Every record below needs to be written out exactly, apart from the pictures.

SUPPLIED RECORDS:
________________________

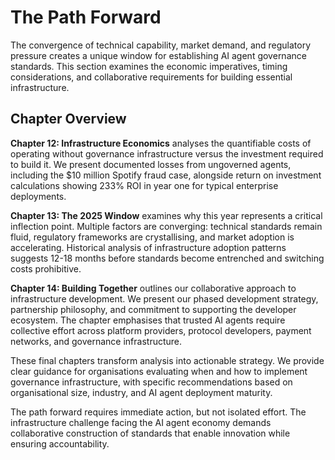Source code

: # The Path Forward

The convergence of technical capability, market demand, and regulatory pressure creates a unique window for establishing AI agent governance standards. This section examines the economic imperatives, timing considerations, and collaborative requirements for building essential infrastructure.

## Chapter Overview

**Chapter 12: Infrastructure Economics** analyses the quantifiable costs of operating without governance infrastructure versus the investment required to build it. We present documented losses from ungoverned agents, including the $10 million Spotify fraud case, alongside return on investment calculations showing 233% ROI in year one for typical enterprise deployments.

**Chapter 13: The 2025 Window** examines why this year represents a critical inflection point. Multiple factors are converging: technical standards remain fluid, regulatory frameworks are crystallising, and market adoption is accelerating. Historical analysis of infrastructure adoption patterns suggests 12-18 months before standards become entrenched and switching costs prohibitive.

**Chapter 14: Building Together** outlines our collaborative approach to infrastructure development. We present our phased development strategy, partnership philosophy, and commitment to supporting the developer ecosystem. The chapter emphasises that trusted AI agents require collective effort across platform providers, protocol developers, payment networks, and governance infrastructure.

These final chapters transform analysis into actionable strategy. We provide clear guidance for organisations evaluating when and how to implement governance infrastructure, with specific recommendations based on organisational size, industry, and AI agent deployment maturity.

The path forward requires immediate action, but not isolated effort. The infrastructure challenge facing the AI agent economy demands collaborative construction of standards that enable innovation while ensuring accountability.
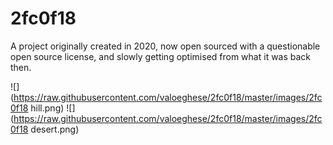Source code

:# 2fc0f18

A project originally created in 2020, now open sourced with a questionable open source license, and slowly getting optimised from what it was back then.

![](https://raw.githubusercontent.com/valoeghese/2fc0f18/master/images/2fc0f18 hill.png)
![](https://raw.githubusercontent.com/valoeghese/2fc0f18/master/images/2fc0f18 desert.png)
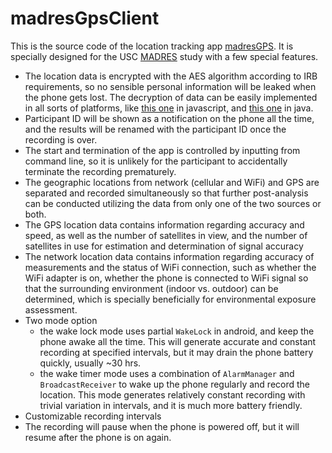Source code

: # madresGpsClient
This is the source code of the location tracking app [madresGPS](https://play.google.com/store/apps/details?id=com.wangjingke.madresgps). It is specially designed for the USC [MADRES](http://madrescenter.blogspot.com/) study with a few special features.
* The location data is encrypted with the AES algorithm according to IRB requirements, so no sensible personal information will be leaked when the phone gets lost. The decryption of data can be easily implemented in all sorts of platforms, like [this one](http://wangjingke.com/madresGpsDecryption/index.html) in javascript, and [this one](https://github.com/wangjingke/madresGpsProcess) in java.
* Participant ID will be shown as a notification on the phone all the time, and the results will be renamed with the participant ID once the recording is over.
* The start and termination of the app is controlled by inputting from command line, so it is unlikely for the participant to accidentally terminate the recording prematurely.
* The geographic locations from network (cellular and WiFi) and GPS are separated and recorded simultaneously so that further post-analysis can be conducted utilizing the data from only one of the two sources or both.
* The GPS location data contains information regarding accuracy and speed, as well as the number of satellites in view, and the number of satellites in use for estimation and determination of signal accuracy
* The network location data contains information regarding accuracy of measurements and the status of WiFi connection, such as whether the WiFi adapter is on, whether the phone is connected to WiFi signal so that the surrounding environment (indoor vs. outdoor) can be determined, which is specially beneficially for environmental exposure assessment.
* Two mode option
    * the wake lock mode uses partial `WakeLock` in android, and keep the phone awake all the time. This will generate accurate and constant recording at specified intervals, but it may drain the phone battery quickly, usually ~30 hrs.
    * the wake timer mode uses a combination of `AlarmManager` and `BroadcastReceiver` to wake up the phone regularly and record the location. This mode generates relatively constant recording with trivial variation in intervals, and it is much more battery friendly.
* Customizable recording intervals
* The recording will pause when the phone is powered off, but it will resume after the phone is on again.
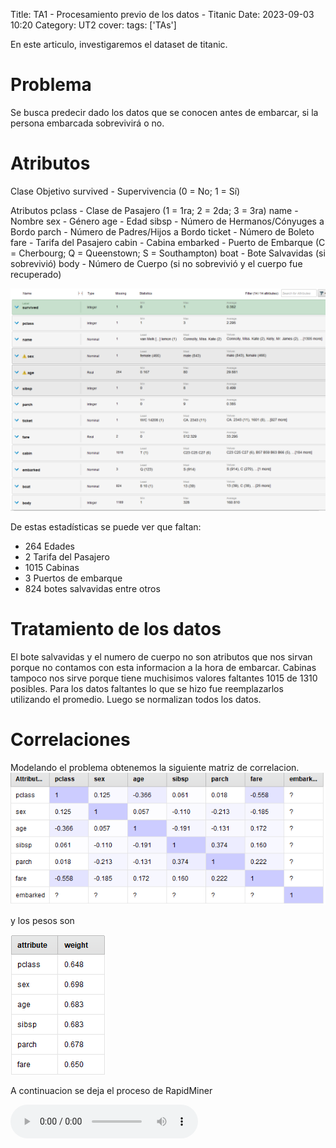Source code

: Title: TA1 - Procesamiento previo de los datos - Titanic
Date: 2023-09-03 10:20
Category: UT2
cover:
tags: ['TAs'] 

En este articulo, investigaremos el dataset de titanic.

# Problema 

Se busca predecir dado los datos que se conocen antes de embarcar, si la persona embarcada sobrevivirá o no.

# Atributos
Clase Objetivo
survived - Supervivencia (0 = No; 1 = Sí)

Atributos
pclass - Clase de Pasajero (1 = 1ra; 2 = 2da; 3 = 3ra)
name - Nombre
sex - Género
age - Edad
sibsp - Número de Hermanos/Cónyuges a Bordo
parch - Número de Padres/Hijos a Bordo
ticket - Número de Boleto
fare - Tarifa del Pasajero
cabin - Cabina
embarked - Puerto de Embarque (C = Cherbourg; Q = Queenstown; S = Southampton)
boat - Bote Salvavidas (si sobrevivió)
body - Número de Cuerpo (si no sobrevivió y el cuerpo fue recuperado)

![atributos](https://github.com/gcabrera243/portafolioIA/blob/main/content/UT2/TAs/TA1/atributos.png?raw=true)

De estas estadísticas se puede ver que faltan:

- 264 Edades
- 2 Tarifa del Pasajero
- 1015 Cabinas
- 3 Puertos de embarque
- 824 botes salvavidas
entre otros

# Tratamiento de los datos
El bote salvavidas y el numero de cuerpo no son atributos que nos sirvan porque no contamos con esta informacion a la hora de embarcar.
Cabinas tampoco nos sirve porque tiene muchisimos valores faltantes 1015 de 1310 posibles.
Para los datos faltantes lo que se hizo fue reemplazarlos utilizando el promedio.
Luego se normalizan todos los datos.


# Correlaciones

Modelando el problema obtenemos la siguiente matriz de correlacion.
![CorrelationMatrix](https://github.com/gcabrera243/portafolioIA/blob/main/content/UT2/TAs/TA1/CorrelationMatrix.png?raw=true)

y los pesos son

![Weights](https://github.com/gcabrera243/portafolioIA/blob/main/content/UT2/TAs/TA1/Weights.png?raw=true)


A continuacion se deja el proceso de RapidMiner

![TA1](https://github.com/gcabrera243/portafolioIA/blob/main/content/UT2/TAs/TA1/TA1.rmp?raw=true)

________________________

ANSWER TO THIS TASK:
Source code

: # The Path Forward

The convergence of technical capability, market demand, and regulatory pressure creates a unique window for establishing AI agent governance standards. This section examines the economic imperatives, timing considerations, and collaborative requirements for building essential infrastructure.

## Chapter Overview

**Chapter 12: Infrastructure Economics** analyses the quantifiable costs of operating without governance infrastructure versus the investment required to build it. We present documented losses from ungoverned agents, including the $10 million Spotify fraud case, alongside return on investment calculations showing 233% ROI in year one for typical enterprise deployments.

**Chapter 13: The 2025 Window** examines why this year represents a critical inflection point. Multiple factors are converging: technical standards remain fluid, regulatory frameworks are crystallising, and market adoption is accelerating. Historical analysis of infrastructure adoption patterns suggests 12-18 months before standards become entrenched and switching costs prohibitive.

**Chapter 14: Building Together** outlines our collaborative approach to infrastructure development. We present our phased development strategy, partnership philosophy, and commitment to supporting the developer ecosystem. The chapter emphasises that trusted AI agents require collective effort across platform providers, protocol developers, payment networks, and governance infrastructure.

These final chapters transform analysis into actionable strategy. We provide clear guidance for organisations evaluating when and how to implement governance infrastructure, with specific recommendations based on organisational size, industry, and AI agent deployment maturity.

The path forward requires immediate action, but not isolated effort. The infrastructure challenge facing the AI agent economy demands collaborative construction of standards that enable innovation while ensuring accountability.
Source code

:# 2fc0f18

A project originally created in 2020, now open sourced with a questionable open source license, and slowly getting optimised from what it was back then.

![](https://raw.githubusercontent.com/valoeghese/2fc0f18/master/images/2fc0f18 hill.png)
![](https://raw.githubusercontent.com/valoeghese/2fc0f18/master/images/2fc0f18 desert.png)
Source code

: # madresGpsClient
This is the source code of the location tracking app [madresGPS](https://play.google.com/store/apps/details?id=com.wangjingke.madresgps). It is specially designed for the USC [MADRES](http://madrescenter.blogspot.com/) study with a few special features.
* The location data is encrypted with the AES algorithm according to IRB requirements, so no sensible personal information will be leaked when the phone gets lost. The decryption of data can be easily implemented in all sorts of platforms, like [this one](http://wangjingke.com/madresGpsDecryption/index.html) in javascript, and [this one](https://github.com/wangjingke/madresGpsProcess) in java.
* Participant ID will be shown as a notification on the phone all the time, and the results will be renamed with the participant ID once the recording is over.
* The start and termination of the app is controlled by inputting from command line, so it is unlikely for the participant to accidentally terminate the recording prematurely.
* The geographic locations from network (cellular and WiFi) and GPS are separated and recorded simultaneously so that further post-analysis can be conducted utilizing the data from only one of the two sources or both.
* The GPS location data contains information regarding accuracy and speed, as well as the number of satellites in view, and the number of satellites in use for estimation and determination of signal accuracy
* The network location data contains information regarding accuracy of measurements and the status of WiFi connection, such as whether the WiFi adapter is on, whether the phone is connected to WiFi signal so that the surrounding environment (indoor vs. outdoor) can be determined, which is specially beneficially for environmental exposure assessment.
* Two mode option
    * the wake lock mode uses partial `WakeLock` in android, and keep the phone awake all the time. This will generate accurate and constant recording at specified intervals, but it may drain the phone battery quickly, usually ~30 hrs.
    * the wake timer mode uses a combination of `AlarmManager` and `BroadcastReceiver` to wake up the phone regularly and record the location. This mode generates relatively constant recording with trivial variation in intervals, and it is much more battery friendly.
* Customizable recording intervals
* The recording will pause when the phone is powered off, but it will resume after the phone is on again.
Source code

: Title: TA1 - Procesamiento previo de los datos - Titanic
Date: 2023-09-03 10:20
Category: UT2
cover:
tags: ['TAs'] 

En este articulo, investigaremos el dataset de titanic.

# Problema 

Se busca predecir dado los datos que se conocen antes de embarcar, si la persona embarcada sobrevivirá o no.

# Atributos
Clase Objetivo
survived - Supervivencia (0 = No; 1 = Sí)

Atributos
pclass - Clase de Pasajero (1 = 1ra; 2 = 2da; 3 = 3ra)
name - Nombre
sex - Género
age - Edad
sibsp - Número de Hermanos/Cónyuges a Bordo
parch - Número de Padres/Hijos a Bordo
ticket - Número de Boleto
fare - Tarifa del Pasajero
cabin - Cabina
embarked - Puerto de Embarque (C = Cherbourg; Q = Queenstown; S = Southampton)
boat - Bote Salvavidas (si sobrevivió)
body - Número de Cuerpo (si no sobrevivió y el cuerpo fue recuperado)

![atributos](https://github.com/gcabrera243/portafolioIA/blob/main/content/UT2/TAs/TA1/atributos.png?raw=true)

De estas estadísticas se puede ver que faltan:

- 264 Edades
- 2 Tarifa del Pasajero
- 1015 Cabinas
- 3 Puertos de embarque
- 824 botes salvavidas
entre otros

# Tratamiento de los datos
El bote salvavidas y el numero de cuerpo no son atributos que nos sirvan porque no contamos con esta informacion a la hora de embarcar.
Cabinas tampoco nos sirve porque tiene muchisimos valores faltantes 1015 de 1310 posibles.
Para los datos faltantes lo que se hizo fue reemplazarlos utilizando el promedio.
Luego se normalizan todos los datos.


# Correlaciones

Modelando el problema obtenemos la siguiente matriz de correlacion.
![CorrelationMatrix](https://github.com/gcabrera243/portafolioIA/blob/main/content/UT2/TAs/TA1/CorrelationMatrix.png?raw=true)

y los pesos son

![Weights](https://github.com/gcabrera243/portafolioIA/blob/main/content/UT2/TAs/TA1/Weights.png?raw=true)


A continuacion se deja el proceso de RapidMiner

![TA1](https://github.com/gcabrera243/portafolioIA/blob/main/content/UT2/TAs/TA1/TA1.rmp?raw=true)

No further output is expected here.